Students explored majors within Science, Technology, Engineering and Mathematics at a meet-and-greet with STEM professionals at Pierce College on Feb. 20 and 21.
General Counselor and Event Facilitator Lily Duong organized the event, which is the second in Pierce’s history, that gave students an opportunity to learn more about transfer requirements and life beyond their degrees.
Duong said the STEM event offered an appropriate time and place for students to pose questions to people that they might not have had an opportunity to interact with otherwise.
“We want to have a STEM culture on campus,” Duong said. “I really wanted to expose students to STEM and have them think about whether or not they want to transfer to a UC or a Cal State as a STEM major and, on top of that, I want them to be able to talk to professional people.”
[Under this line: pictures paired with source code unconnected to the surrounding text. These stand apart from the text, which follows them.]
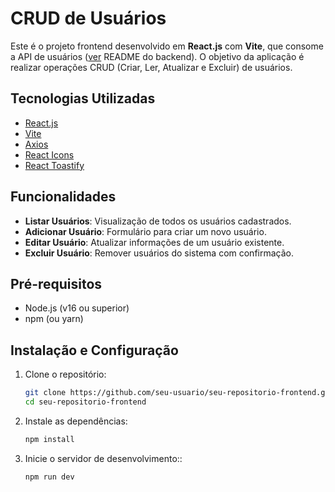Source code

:# CRUD de Usuários

Este é o projeto frontend desenvolvido em **React.js** com **Vite**, que consome a API de usuários ([ver](https://github.com/henriqueFornazeiro/api-users-nodejs) README do backend). O objetivo da aplicação é realizar operações CRUD (Criar, Ler, Atualizar e Excluir) de usuários.

## Tecnologias Utilizadas
- [React.js](https://react.dev/)
- [Vite](https://vitejs.dev/)
- [Axios](https://axios-http.com/)
- [React Icons](https://react-icons.github.io/react-icons/)
- [React Toastify](https://fkhadra.github.io/react-toastify/)

## Funcionalidades
- **Listar Usuários**: Visualização de todos os usuários cadastrados.
- **Adicionar Usuário**: Formulário para criar um novo usuário.
- **Editar Usuário**: Atualizar informações de um usuário existente.
- **Excluir Usuário**: Remover usuários do sistema com confirmação.

## Pré-requisitos
- Node.js (v16 ou superior)
- npm (ou yarn)

## Instalação e Configuração
1. Clone o repositório:

   ```bash
   git clone https://github.com/seu-usuario/seu-repositorio-frontend.git
   cd seu-repositorio-frontend
   ```
1. Instale as dependências:

   ```bash
   npm install
   ```
1. Inicie o servidor de desenvolvimento::

   ```bash
   npm run dev
   ```
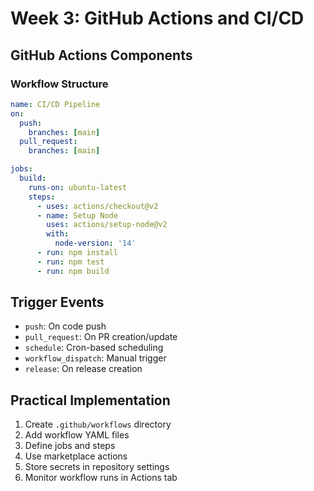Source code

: # Week 3: GitHub Actions and CI/CD

## GitHub Actions Components

### Workflow Structure
```yaml
name: CI/CD Pipeline
on:
  push:
    branches: [main]
  pull_request:
    branches: [main]

jobs:
  build:
    runs-on: ubuntu-latest
    steps:
      - uses: actions/checkout@v2
      - name: Setup Node
        uses: actions/setup-node@v2
        with:
          node-version: '14'
      - run: npm install
      - run: npm test
      - run: npm build
```

## Trigger Events
- `push`: On code push
- `pull_request`: On PR creation/update
- `schedule`: Cron-based scheduling
- `workflow_dispatch`: Manual trigger
- `release`: On release creation

## Practical Implementation
1. Create `.github/workflows` directory
2. Add workflow YAML files
3. Define jobs and steps
4. Use marketplace actions
5. Store secrets in repository settings
6. Monitor workflow runs in Actions tab
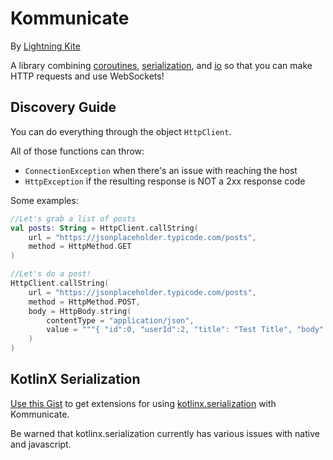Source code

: # Kommunicate

By [Lightning Kite](https://lightningkite.com)

A library combining [coroutines](https://github.com/Kotlin/kotlinx.coroutines), [serialization](https://github.com/Kotlin/kotlinx.serialization), and [io](https://github.com/Kotlin/kotlinx-io) so that you can make HTTP requests and use WebSockets!

## Discovery Guide

You can do everything through the object `HttpClient`.

All of those functions can throw:

- `ConnectionException` when there's an issue with reaching the host
- `HttpException` if the resulting response is NOT a 2xx response code

Some examples:

```kotlin
//Let's grab a list of posts
val posts: String = HttpClient.callString(
    url = "https://jsonplaceholder.typicode.com/posts",
    method = HttpMethod.GET
)

//Let's do a post!
HttpClient.callString(
    url = "https://jsonplaceholder.typicode.com/posts",
    method = HttpMethod.POST,
    body = HttpBody.string(
        contentType = "application/json",
        value = """{ "id":0, "userId":2, "title": "Test Title", "body": "Post's body" }"""
    )
)

```

## KotlinX Serialization

[Use this Gist](https://gist.github.com/UnknownJoe796/fca3322d1c568cc84f48359b5ab7a3be) to get extensions for using [kotlinx.serialization](https://github.com/Kotlin/kotlinx.serialization) with Kommunicate.

Be warned that kotlinx.serialization currently has various issues with native and javascript.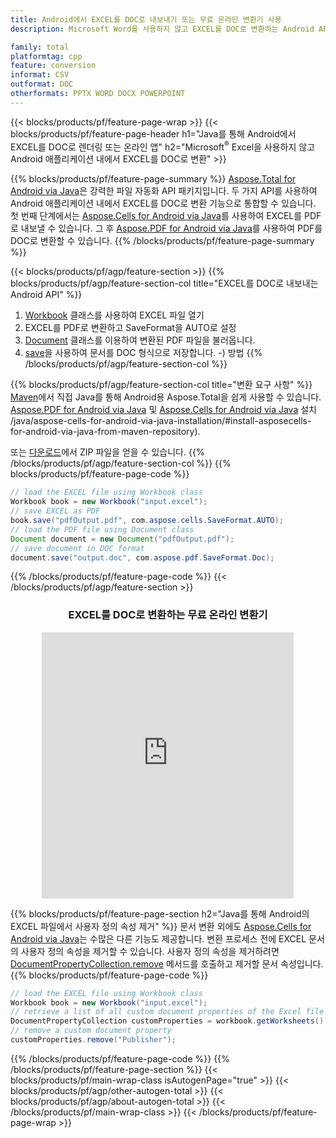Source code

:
 ```yaml
---
title: Android에서 EXCEL를 DOC로 내보내기 또는 무료 온라인 변환기 사용
description: Microsoft Word를 사용하지 않고 EXCEL를 DOC로 변환하는 Android API 또는 온라인. 코드를 통합하기 전에 무료 EXCEL to DOC 온라인 변환기를 빠르게 테스트하십시오.

family: total
platformtag: cpp
feature: conversion
informat: CSV
outformat: DOC
otherformats: PPTX WORD DOCX POWERPOINT
---
```

{{< blocks/products/pf/feature-page-wrap >}}
{{< blocks/products/pf/feature-page-header h1="Java를 통해 Android에서 EXCEL를 DOC로 렌더링 또는 온라인 앱" h2="Microsoft<sup>&reg;</sup> Excel을 사용하지 않고 Android 애플리케이션 내에서 EXCEL를 DOC로 변환" >}}

{{% blocks/products/pf/feature-page-summary %}}
[Aspose.Total for Android via Java](https://products.aspose.com/total/android-java/)은 강력한 파일 자동화 API 패키지입니다. 두 가지 API를 사용하여 Android 애플리케이션 내에서 EXCEL를 DOC로 변환 기능으로 통합할 수 있습니다. 첫 번째 단계에서는 [Aspose.Cells for Android via Java](https://products.aspose.com/cells/android-java/)를 사용하여 EXCEL를 PDF로 내보낼 수 있습니다. 그 후 [Aspose.PDF for Android via Java](https://products.aspose.com/pdf/android-java/)를 사용하여 PDF를 DOC로 변환할 수 있습니다. 
{{% /blocks/products/pf/feature-page-summary  %}}

{{< blocks/products/pf/agp/feature-section >}}
{{% blocks/products/pf/agp/feature-section-col title="EXCEL를 DOC로 내보내는 Android API" %}}
1. [Workbook](https://reference.aspose.com/cells/java/com.aspose.cells/Workbook) 클래스를 사용하여 EXCEL 파일 열기
2. EXCEL를 PDF로 변환하고 SaveFormat을 AUTO로 설정
3. [Document](https://reference.aspose.com/pdf/java/com.aspose.pdf/Document) 클래스를 이용하여 변환된 PDF 파일을 불러옵니다.
4. [save](https://reference.aspose.com/pdf/java/com.aspose.pdf/Document#save-java.lang.String-com.aspose.pdf.SaveOptions)을 사용하여 문서를 DOC 형식으로 저장합니다. -) 방법
{{% /blocks/products/pf/agp/feature-section-col %}}

{{% blocks/products/pf/agp/feature-section-col title="변환 요구 사항" %}}
[Maven](https://releases.aspose.com/total/java/)에서 직접 Java를 통해 Android용 Aspose.Total을 쉽게 사용할 수 있습니다. [Aspose.PDF for Android via Java](https://docs.aspose.com/pdf/androidjava/installation/) 및 [Aspose.Cells for Android via Java](https://docs.aspose.com/cells) 설치 /java/aspose-cells-for-android-via-java-installation/#install-asposecells-for-android-via-java-from-maven-repository).

또는 [다운로드](https://releases.aspose.com/total/androidjava)에서 ZIP 파일을 얻을 수 있습니다.
{{% /blocks/products/pf/agp/feature-section-col %}}
{{% blocks/products/pf/feature-page-code %}}

```java
// load the EXCEL file using Workbook class
Workbook book = new Workbook("input.excel");
// save EXCEL as PDF
book.save("pdfOutput.pdf", com.aspose.cells.SaveFormat.AUTO);
// load the PDF file using Document class
Document document = new Document("pdfOutput.pdf");
// save document in DOC format
document.save("output.doc", com.aspose.pdf.SaveFormat.Doc);    
```


{{% /blocks/products/pf/feature-page-code %}}
{{< /blocks/products/pf/agp/feature-section >}}

<div class="container-fluid agp-content bg-white aboutfile box-1 vh100 section nopbtm">
<div class=container>
<div class=row>
<div class="demobox tc col-md-12 padding-0" align="center">

<h3>EXCEL를 DOC로 변환하는 무료 온라인 변환기</h3>

<iframe style="border: none; height: 426px;" scrolling="no" src="https://total-conversion-app-65z5r2lp.qa.k8s.dynabic.com/?to=doc&from=xlsx" id="child-iframe" width="80%"></iframe>

</div></div>
</div></div>

{{% blocks/products/pf/feature-page-section  h2="Java를 통해 Android의 EXCEL 파일에서 사용자 정의 속성 제거" %}}
문서 변환 외에도 [Aspose.Cells for Android via Java](https://products.aspose.com/cells/android-java/)는 수많은 다른 기능도 제공합니다. 변환 프로세스 전에 EXCEL 문서의 사용자 정의 속성을 제거할 수 있습니다. 사용자 정의 속성을 제거하려면 [DocumentPropertyCollection.remove](https://reference.aspose.com/cells/java/com.aspose.cells/documentpropertycollection#remove(java.lang.String)) 메서드를 호출하고 제거할 문서 속성입니다.
{{% blocks/products/pf/feature-page-code %}}

```java
// load the EXCEL file using Workbook class
Workbook book = new Workbook("input.excel");
// retrieve a list of all custom document properties of the Excel file
DocumentPropertyCollection customProperties = workbook.getWorksheets().getCustomDocumentProperties();
// remove a custom document property
customProperties.remove("Publisher"); 
```

{{% /blocks/products/pf/feature-page-code  %}}
{{% /blocks/products/pf/feature-page-section %}}
{{< blocks/products/pf/main-wrap-class isAutogenPage="true" >}}
{{< blocks/products/pf/agp/other-autogen-total >}}
{{< blocks/products/pf/agp/about-autogen-total >}}
{{< /blocks/products/pf/main-wrap-class >}}
{{< /blocks/products/pf/feature-page-wrap >}}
Duong said she invited students from other schools to share with Pierce students what it was like to be a community college student and transfer to CSUs or UCs.
Career and Technical Education Counselor David Turcotte facilitated the panel and said that last year’s professional guests came from a number of corporate backgrounds that varied in name recognition and size.
“We’ve had some major people from Google, NASA, JPL and Snapchat–some very big corporations and very small businesses here in the valley that I think are great for students to see what’s possible, either for employment or starting their own businesses,” Turcotte said.
Turcotte said the College and other state-funded programs are concerned with creating a STEM-friendly environment because they want their graduates to be employed
“STEM is one of the things we are pushing in our Pathway programs because we know that’s where the jobs are,” Turcotte said.
The week’s events paint a realistic picture of the demands STEM students face.
Turcotte described the rigor of the coursework as “very tough.”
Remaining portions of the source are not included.